Substitution of section 23 of Act 1 of 1985, as amended by section 31 of Act 51 of1988 and section 16 of Act 54 of 1991 23. The following section is hereby substituted for section 23 of the principal Act:

"Buying of securities otherwise than for payment against offer of delivery of securities

23. <<(1) If a member buys listed securities on behalf of any buyer, or, acting as a principal, sells listed securities to any buyer who is not a member on condition that the buyer is not obliged to pay for such securities against the offer of delivery
of such securities, the buyer shall within seven business days, or such other prescribed period, after the member buys such securities(a) pay to the member so much of the purchase price of such securities in cash; or

(b) deposit with the member listed securities of such value, as is required in terms of the rules.

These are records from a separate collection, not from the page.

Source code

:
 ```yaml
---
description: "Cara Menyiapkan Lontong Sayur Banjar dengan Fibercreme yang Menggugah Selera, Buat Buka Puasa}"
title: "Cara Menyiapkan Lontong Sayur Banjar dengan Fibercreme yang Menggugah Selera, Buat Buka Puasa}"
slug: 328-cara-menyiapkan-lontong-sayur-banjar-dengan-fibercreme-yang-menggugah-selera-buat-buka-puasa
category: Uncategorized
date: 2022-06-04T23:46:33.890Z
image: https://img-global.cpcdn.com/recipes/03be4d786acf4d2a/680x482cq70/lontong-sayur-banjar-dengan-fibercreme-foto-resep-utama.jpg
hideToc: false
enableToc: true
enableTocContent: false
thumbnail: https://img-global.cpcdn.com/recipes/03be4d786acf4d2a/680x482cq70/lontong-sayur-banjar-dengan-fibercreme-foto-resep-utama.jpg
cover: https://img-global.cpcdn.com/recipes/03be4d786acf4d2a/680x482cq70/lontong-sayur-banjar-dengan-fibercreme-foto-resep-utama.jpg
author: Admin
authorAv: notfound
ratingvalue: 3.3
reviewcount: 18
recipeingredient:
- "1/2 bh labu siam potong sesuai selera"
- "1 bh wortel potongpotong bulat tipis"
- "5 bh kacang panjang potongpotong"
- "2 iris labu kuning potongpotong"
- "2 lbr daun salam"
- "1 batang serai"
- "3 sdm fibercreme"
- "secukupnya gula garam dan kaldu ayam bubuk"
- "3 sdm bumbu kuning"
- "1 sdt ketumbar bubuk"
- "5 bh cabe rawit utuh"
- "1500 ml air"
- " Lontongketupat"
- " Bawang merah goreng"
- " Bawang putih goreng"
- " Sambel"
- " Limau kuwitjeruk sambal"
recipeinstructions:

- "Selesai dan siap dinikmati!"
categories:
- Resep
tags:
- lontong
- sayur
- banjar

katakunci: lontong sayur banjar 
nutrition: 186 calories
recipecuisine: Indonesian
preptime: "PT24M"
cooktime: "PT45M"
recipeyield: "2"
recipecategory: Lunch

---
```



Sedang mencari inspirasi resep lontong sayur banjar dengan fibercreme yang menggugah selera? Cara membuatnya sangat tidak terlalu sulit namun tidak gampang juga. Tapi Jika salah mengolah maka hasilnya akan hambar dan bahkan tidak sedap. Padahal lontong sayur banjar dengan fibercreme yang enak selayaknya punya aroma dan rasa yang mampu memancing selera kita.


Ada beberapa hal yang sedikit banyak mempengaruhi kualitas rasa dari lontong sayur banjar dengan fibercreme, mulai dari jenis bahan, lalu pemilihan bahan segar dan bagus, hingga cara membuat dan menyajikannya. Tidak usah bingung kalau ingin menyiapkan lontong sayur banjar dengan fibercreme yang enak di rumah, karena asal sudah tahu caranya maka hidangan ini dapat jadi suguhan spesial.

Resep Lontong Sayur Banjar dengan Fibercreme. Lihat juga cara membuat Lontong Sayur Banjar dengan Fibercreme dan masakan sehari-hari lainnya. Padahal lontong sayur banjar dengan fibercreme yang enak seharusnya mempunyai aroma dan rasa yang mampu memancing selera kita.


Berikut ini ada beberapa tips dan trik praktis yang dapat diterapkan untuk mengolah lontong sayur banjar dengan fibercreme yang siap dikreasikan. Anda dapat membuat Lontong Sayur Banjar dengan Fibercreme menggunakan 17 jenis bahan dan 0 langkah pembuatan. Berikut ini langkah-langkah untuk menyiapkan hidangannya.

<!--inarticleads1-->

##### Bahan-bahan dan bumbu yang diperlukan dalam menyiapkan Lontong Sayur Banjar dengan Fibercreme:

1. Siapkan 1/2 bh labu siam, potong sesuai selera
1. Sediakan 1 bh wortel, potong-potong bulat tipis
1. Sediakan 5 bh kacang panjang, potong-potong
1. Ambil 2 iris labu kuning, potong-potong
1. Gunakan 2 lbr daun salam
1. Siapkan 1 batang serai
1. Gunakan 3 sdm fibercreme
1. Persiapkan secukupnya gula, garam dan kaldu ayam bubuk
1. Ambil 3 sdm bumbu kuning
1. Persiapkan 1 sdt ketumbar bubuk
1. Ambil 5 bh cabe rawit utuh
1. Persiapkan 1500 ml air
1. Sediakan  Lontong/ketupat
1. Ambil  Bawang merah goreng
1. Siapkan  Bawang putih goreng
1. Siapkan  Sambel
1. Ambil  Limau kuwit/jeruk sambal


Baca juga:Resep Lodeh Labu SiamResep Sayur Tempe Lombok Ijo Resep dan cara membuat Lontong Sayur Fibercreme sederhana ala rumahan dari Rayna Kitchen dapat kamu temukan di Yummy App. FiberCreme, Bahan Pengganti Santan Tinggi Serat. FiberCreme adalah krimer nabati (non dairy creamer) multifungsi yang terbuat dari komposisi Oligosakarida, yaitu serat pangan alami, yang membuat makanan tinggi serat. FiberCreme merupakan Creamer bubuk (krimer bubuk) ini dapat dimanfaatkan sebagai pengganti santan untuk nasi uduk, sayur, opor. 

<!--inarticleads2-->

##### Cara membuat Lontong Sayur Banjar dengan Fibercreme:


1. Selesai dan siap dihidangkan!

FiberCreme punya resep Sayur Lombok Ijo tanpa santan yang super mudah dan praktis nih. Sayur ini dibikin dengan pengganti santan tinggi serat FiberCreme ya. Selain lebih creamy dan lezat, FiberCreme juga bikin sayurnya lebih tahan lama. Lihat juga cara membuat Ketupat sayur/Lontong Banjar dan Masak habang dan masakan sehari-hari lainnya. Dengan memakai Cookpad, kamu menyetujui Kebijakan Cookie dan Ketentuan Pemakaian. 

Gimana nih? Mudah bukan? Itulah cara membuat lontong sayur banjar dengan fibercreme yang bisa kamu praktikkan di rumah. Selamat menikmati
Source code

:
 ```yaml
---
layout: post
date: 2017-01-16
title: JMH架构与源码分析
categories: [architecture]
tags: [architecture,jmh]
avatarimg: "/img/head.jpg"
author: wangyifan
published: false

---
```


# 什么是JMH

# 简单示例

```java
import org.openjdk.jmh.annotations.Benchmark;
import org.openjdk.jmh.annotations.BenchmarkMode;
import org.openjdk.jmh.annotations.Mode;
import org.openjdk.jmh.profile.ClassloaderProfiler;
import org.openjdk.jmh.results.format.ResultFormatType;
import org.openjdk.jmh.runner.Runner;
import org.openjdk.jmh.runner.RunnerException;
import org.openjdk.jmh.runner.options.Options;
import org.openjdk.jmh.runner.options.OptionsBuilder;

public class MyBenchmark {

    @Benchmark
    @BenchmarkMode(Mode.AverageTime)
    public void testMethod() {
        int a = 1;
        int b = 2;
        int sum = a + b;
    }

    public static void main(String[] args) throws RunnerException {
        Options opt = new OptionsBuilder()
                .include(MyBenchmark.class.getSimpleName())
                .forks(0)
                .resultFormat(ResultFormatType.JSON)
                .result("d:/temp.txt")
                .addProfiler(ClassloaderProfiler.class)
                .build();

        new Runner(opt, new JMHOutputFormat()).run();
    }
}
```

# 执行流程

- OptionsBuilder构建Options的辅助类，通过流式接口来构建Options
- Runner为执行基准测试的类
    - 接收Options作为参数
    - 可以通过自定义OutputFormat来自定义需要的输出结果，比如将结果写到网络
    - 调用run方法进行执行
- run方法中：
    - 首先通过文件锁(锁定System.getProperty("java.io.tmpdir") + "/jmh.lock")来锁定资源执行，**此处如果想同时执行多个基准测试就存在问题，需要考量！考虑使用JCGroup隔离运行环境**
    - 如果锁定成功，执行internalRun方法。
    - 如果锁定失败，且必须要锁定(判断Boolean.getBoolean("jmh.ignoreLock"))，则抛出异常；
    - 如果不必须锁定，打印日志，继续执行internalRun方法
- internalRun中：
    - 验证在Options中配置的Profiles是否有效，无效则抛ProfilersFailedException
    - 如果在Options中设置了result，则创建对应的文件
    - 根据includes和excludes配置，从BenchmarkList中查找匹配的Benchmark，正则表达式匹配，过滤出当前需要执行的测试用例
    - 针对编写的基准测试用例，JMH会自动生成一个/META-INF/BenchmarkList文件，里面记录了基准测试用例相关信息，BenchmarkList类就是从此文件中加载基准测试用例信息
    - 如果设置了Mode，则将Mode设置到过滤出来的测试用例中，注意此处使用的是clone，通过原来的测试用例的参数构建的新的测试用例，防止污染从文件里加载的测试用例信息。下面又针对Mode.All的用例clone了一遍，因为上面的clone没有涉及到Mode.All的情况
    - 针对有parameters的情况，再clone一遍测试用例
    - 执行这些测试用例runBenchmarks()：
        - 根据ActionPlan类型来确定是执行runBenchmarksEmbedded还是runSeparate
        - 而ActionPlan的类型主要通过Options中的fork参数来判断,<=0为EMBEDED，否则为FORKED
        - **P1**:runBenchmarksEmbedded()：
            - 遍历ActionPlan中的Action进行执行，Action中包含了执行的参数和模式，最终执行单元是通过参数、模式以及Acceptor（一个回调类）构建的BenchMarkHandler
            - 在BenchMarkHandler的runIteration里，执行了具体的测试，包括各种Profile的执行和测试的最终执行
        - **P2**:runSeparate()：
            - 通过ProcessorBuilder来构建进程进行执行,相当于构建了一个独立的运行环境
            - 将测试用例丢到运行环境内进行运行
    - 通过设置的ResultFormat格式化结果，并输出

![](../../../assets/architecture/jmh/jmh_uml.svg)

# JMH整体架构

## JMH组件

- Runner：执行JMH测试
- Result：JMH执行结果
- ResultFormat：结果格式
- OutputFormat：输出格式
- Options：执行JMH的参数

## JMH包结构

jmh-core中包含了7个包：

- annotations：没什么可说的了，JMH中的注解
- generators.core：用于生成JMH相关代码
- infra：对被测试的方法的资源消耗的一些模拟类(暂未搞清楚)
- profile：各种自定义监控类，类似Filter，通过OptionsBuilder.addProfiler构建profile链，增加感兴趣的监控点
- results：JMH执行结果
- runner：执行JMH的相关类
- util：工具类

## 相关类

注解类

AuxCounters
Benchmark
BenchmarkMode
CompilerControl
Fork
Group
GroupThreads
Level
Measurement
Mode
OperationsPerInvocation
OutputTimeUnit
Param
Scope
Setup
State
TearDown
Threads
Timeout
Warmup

(2) If the required cash amount or value of listed securities is not paid or deposited within the period contemplated to in subsection (1), the provisions of section 22(2)(a) and (b) shall apply in so far as it is necessary to realise the amount required in terms of the rules.

(3) In determining the amount paid or owing by any buyer to a member for the purposes of this section the provisions of section
22(5) shall apply mutatis mutandis>>.".

Substitution of section 23A of Act I of 1985, as inserted by section 32 of Act
51 of 1988

24. The following section is hereby substituted for section 23A of the
principal Act:

"Signing of certain forms for purposes of transferring securities

23A. <<If any securities are sold by a member in terms of section 22, 23 or 25 and the member is unable to obtain any form required to be signed by any person in terms of any law for the purposes of transferring such securities, the president may sign any such form on behalf of such person.>>".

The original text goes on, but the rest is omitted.